The UK’s North Sea oil and gas license for controversial Cambo has been extended by two more years.
Campaigners opposed the field co-owned jointly by Shell and Siccar Point Energy. The government regulator was still considering whether to issue a final permit last year.
Shell pulled out of the project in December 2021 before any decision was made. They cited the possibility of delays and weak economic reasons for investment.
The scramble to extract Russian fossil fuels from the Ukraine war has altered the landscape of the oil and gas industry. The UK government has indicated that it will support domestic extraction as part of its new energy security strategy.
A Shell spokesperson stated that the North Sea Transition Authority granted Siccar Point Energy (Shell UK) an extension to the underlying licenses containing Cambo fields, which were due for expiration tomorrow (31 March 2022).

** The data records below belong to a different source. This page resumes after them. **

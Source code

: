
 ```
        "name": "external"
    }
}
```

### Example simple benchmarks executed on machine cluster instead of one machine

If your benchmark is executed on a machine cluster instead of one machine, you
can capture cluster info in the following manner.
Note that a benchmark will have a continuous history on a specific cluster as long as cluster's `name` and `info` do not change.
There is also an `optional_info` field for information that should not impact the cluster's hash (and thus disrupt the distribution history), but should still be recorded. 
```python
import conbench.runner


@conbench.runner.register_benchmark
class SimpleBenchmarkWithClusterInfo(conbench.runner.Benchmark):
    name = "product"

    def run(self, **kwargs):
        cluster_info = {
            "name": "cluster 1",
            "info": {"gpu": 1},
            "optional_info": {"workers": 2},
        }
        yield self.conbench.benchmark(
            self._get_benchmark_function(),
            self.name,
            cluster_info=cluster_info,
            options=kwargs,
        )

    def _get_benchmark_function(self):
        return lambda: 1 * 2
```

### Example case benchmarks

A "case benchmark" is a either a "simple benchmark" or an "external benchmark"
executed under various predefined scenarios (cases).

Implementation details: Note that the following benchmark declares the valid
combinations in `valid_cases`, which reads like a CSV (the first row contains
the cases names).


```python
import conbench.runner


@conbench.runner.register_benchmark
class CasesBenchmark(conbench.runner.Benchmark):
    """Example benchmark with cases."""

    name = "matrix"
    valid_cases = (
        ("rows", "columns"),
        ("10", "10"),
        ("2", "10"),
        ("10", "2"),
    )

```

“At the moment there is no change in our position as of December 2021. However, the extension to the licenses will give us time to assess all future options for this project.”
Tessa Khan, director at Uplift, stated that it was “blindingly evident that there is not a public case for Cambo,” since it would not lower fuel costs or ensure supply.
According to an analysis by think tank ECIU of government data, only 5-6% of the UK’s gas imports come from Russia.
Although prices are affected by international markets, a large portion of Britain’s natural gas comes from Norway and the North Sea.
Any domestically extracted gas would be owned by the company that produced it and sold on international markets at the highest price.
Ms Khan added that further extraction “would make it harder to remain within safe climate limits.”